Frankly, the best comment I saw about the film was this:
Papyrus, James Cameron? Couldn’t use some of the $300 mil for a real font? Can’t wait to see your brilliant use of Comic Sans in the sequel.
Now that was brilliant.
Go see Avatar. It’s pretty and imaginative in some ways, and visually stunning. Don’t expect a great story.

You left out Cameron’s plea: “Let’s all love the Goddess! Love her! LOVE HER!”
Really, for once I’d like to see a big movie with a spiritual theme that didn’t try to ram pantheistic paganism or “All religions are great—except for Christianity” down my throat.
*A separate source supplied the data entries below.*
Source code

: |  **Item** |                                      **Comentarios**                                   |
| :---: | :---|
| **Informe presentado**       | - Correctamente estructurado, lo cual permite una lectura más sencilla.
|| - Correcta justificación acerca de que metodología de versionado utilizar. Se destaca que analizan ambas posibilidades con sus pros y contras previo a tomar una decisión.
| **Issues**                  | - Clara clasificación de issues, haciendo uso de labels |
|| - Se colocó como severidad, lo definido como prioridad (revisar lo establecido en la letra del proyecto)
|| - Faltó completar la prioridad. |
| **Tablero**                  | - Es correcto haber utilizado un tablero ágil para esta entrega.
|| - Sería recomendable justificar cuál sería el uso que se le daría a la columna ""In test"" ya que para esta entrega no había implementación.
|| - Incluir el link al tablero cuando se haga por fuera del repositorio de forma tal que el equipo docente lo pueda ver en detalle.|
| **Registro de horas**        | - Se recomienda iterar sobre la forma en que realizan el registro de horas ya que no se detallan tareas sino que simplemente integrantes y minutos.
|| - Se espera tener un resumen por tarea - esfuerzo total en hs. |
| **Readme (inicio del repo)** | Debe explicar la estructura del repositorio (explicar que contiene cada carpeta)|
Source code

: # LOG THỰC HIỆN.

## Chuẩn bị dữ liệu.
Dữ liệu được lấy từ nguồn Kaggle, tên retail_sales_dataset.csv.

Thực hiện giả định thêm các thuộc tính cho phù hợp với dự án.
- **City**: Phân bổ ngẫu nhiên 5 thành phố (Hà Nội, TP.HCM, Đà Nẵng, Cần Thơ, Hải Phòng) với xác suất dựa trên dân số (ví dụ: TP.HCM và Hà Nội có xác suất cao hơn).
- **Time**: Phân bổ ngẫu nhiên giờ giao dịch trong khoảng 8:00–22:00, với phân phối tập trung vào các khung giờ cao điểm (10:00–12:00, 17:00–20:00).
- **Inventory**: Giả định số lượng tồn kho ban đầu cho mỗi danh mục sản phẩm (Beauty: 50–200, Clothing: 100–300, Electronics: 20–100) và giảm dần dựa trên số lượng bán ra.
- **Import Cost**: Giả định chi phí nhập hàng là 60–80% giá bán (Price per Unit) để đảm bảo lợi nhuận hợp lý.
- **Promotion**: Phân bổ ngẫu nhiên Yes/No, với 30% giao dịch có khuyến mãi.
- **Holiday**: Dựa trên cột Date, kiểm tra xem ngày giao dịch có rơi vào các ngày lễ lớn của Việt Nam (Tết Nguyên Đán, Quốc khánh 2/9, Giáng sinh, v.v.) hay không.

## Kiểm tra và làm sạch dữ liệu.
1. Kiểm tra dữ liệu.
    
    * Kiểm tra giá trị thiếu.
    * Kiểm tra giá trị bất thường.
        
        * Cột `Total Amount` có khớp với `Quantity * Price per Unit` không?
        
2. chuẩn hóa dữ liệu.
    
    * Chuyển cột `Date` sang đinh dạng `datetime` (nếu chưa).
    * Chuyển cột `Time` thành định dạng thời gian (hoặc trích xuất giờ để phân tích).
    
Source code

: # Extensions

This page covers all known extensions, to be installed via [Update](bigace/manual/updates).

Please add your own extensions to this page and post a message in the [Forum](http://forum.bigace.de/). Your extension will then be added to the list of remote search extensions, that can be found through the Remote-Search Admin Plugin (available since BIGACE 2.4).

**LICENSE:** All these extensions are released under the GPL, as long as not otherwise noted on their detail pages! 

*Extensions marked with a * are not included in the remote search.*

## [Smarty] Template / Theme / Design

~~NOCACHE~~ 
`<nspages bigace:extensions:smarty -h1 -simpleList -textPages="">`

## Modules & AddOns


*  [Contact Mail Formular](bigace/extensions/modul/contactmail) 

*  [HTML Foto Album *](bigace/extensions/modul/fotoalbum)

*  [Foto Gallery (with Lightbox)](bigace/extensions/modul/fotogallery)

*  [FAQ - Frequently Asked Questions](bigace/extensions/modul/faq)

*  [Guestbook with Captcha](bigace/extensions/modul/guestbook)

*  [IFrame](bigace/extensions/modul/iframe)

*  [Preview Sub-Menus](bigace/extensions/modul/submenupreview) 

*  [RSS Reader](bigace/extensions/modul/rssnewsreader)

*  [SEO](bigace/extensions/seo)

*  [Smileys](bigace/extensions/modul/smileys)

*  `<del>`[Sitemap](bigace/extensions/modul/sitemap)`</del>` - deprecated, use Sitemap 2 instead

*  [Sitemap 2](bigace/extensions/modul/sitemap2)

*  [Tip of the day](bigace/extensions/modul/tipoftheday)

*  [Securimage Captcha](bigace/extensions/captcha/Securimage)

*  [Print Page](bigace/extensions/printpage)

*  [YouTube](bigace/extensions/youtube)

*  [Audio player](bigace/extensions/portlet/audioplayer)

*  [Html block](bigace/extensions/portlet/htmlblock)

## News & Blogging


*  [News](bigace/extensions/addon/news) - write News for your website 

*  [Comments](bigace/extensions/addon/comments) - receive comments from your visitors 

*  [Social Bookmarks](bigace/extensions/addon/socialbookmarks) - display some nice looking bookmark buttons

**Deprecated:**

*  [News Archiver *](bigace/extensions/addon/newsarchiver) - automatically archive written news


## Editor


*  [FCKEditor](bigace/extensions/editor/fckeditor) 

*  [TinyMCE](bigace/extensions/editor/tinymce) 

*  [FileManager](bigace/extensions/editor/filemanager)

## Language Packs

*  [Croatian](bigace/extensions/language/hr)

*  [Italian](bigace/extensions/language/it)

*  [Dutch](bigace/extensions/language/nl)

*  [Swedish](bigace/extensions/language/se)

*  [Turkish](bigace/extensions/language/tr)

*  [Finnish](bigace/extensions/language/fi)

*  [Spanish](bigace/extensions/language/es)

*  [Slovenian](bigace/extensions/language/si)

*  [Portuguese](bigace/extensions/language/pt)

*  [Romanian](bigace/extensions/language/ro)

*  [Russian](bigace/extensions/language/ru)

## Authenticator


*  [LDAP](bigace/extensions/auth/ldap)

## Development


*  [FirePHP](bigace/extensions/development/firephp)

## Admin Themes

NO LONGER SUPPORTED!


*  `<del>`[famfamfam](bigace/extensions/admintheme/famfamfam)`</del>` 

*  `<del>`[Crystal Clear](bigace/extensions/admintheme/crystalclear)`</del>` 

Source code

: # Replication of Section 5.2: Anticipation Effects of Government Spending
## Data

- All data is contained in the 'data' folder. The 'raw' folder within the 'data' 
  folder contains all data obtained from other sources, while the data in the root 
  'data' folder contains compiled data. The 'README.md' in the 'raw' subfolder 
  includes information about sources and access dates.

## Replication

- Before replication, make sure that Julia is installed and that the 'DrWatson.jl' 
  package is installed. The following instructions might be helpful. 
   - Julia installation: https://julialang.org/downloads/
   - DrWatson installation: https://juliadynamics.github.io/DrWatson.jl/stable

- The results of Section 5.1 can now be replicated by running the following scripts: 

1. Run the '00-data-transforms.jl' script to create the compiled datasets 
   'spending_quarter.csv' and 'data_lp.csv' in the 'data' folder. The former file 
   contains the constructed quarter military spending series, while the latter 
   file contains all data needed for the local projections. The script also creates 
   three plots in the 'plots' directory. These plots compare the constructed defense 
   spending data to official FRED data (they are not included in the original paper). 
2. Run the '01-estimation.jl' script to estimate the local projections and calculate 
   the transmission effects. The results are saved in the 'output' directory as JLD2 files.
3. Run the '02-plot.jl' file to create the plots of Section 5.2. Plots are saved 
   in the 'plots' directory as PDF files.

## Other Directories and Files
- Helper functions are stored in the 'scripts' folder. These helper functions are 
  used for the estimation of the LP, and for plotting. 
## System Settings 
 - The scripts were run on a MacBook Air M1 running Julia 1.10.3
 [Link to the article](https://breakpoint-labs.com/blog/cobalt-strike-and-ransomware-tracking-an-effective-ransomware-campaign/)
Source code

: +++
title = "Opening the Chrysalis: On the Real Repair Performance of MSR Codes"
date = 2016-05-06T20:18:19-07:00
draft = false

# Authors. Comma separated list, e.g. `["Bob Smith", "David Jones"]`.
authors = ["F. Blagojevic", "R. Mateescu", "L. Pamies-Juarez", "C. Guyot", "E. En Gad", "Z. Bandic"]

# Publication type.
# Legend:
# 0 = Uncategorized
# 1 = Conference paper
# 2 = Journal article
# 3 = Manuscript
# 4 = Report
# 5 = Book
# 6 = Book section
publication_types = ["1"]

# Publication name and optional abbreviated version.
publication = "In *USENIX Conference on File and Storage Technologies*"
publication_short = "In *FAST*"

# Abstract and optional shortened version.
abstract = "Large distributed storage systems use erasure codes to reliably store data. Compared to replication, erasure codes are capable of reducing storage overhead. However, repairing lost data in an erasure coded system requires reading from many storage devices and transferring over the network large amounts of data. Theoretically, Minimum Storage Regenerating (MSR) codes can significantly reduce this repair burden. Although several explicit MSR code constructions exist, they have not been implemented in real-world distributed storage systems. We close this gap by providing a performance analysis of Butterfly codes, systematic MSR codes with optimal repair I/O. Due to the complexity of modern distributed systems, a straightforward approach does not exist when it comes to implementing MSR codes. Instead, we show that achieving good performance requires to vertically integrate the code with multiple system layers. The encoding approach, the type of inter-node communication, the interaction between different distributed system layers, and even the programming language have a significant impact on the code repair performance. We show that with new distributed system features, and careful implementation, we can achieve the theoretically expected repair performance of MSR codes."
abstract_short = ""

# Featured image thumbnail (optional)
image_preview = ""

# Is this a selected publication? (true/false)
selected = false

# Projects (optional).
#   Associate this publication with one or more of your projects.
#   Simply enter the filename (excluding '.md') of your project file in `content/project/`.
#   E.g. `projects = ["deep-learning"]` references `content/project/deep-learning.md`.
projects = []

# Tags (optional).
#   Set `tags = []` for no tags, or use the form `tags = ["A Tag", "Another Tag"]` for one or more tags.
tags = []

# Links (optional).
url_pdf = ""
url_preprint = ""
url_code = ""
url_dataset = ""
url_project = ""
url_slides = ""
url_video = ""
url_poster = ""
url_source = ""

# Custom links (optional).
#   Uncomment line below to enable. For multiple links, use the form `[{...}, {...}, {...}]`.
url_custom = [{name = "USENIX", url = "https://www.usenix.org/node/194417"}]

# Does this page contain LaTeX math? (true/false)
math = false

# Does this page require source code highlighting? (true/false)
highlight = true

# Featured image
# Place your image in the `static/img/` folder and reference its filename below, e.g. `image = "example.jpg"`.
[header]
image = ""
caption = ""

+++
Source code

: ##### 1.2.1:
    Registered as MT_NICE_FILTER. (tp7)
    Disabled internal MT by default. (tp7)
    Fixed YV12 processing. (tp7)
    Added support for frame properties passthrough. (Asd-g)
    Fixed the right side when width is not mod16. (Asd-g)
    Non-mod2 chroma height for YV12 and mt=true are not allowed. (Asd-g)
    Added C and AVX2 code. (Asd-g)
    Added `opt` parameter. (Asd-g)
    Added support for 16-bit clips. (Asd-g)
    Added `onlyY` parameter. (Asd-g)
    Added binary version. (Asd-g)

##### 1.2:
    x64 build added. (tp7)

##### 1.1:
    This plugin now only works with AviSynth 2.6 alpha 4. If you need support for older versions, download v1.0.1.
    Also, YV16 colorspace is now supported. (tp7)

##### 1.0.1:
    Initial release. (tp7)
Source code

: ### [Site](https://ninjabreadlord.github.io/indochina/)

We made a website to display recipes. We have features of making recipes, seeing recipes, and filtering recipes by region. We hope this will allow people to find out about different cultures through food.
Considering his rude dumping of Linda Hamilton, I suspect Cameron’s only religion is him as “King of the World,” with a nod to paganism because it’s hot right now and can score him eco-babes, the kind that leave their brassieres at home.
I’d forgotten about the “goddess earth” gag-worthy scenes, if you can believe it. I must have blocked that out.
Yeah, all three of us were kind of snickering at the gathering around the tree and chanting stuff.
The state of movies is just bad, especially when you consider what is deemed “best”…
Best Picture back to 1990:
1990 – Dances With Wolves —revisionist crapola
1991 – The Silence of the Lambs —perversity embraced
1992 – Unforgiven —hateful, pointless dreck
1993 – Schindler’s List —best movie on this list
1994 – Forrest Gump —OK (but should’ve gone to Shawshank Redemption)
1995 – Braveheart —one testosterone-laden note
1996 – The English Patient —morally reprehensible
1997 – Titanic —vapid
1998 – Shakespeare In Love —utterly forgettable
1999 – American Beauty —pedophilia glamorized
2000 – Gladiator —Braveheart goes to Rome
2001 – A Beautiful Mind —merely OK
2002 – Chicago —better than most here
2003 – The Lord of the Rings: Return of the King —deserving
2004 – Million Dollar Baby —morally bankrupt
2005 – Crash —See Shakespeare in Love
2006 – The Departed —unworthy and vile
2007 – No Country For Old Men —sicker than Silence
2008 – Slumdog Millionaire —no comment
That’s a pretty lousy track record for the last 20 years. Compare with those Best Pictures that preceded them.
Thanks for the scintillating review, Julie.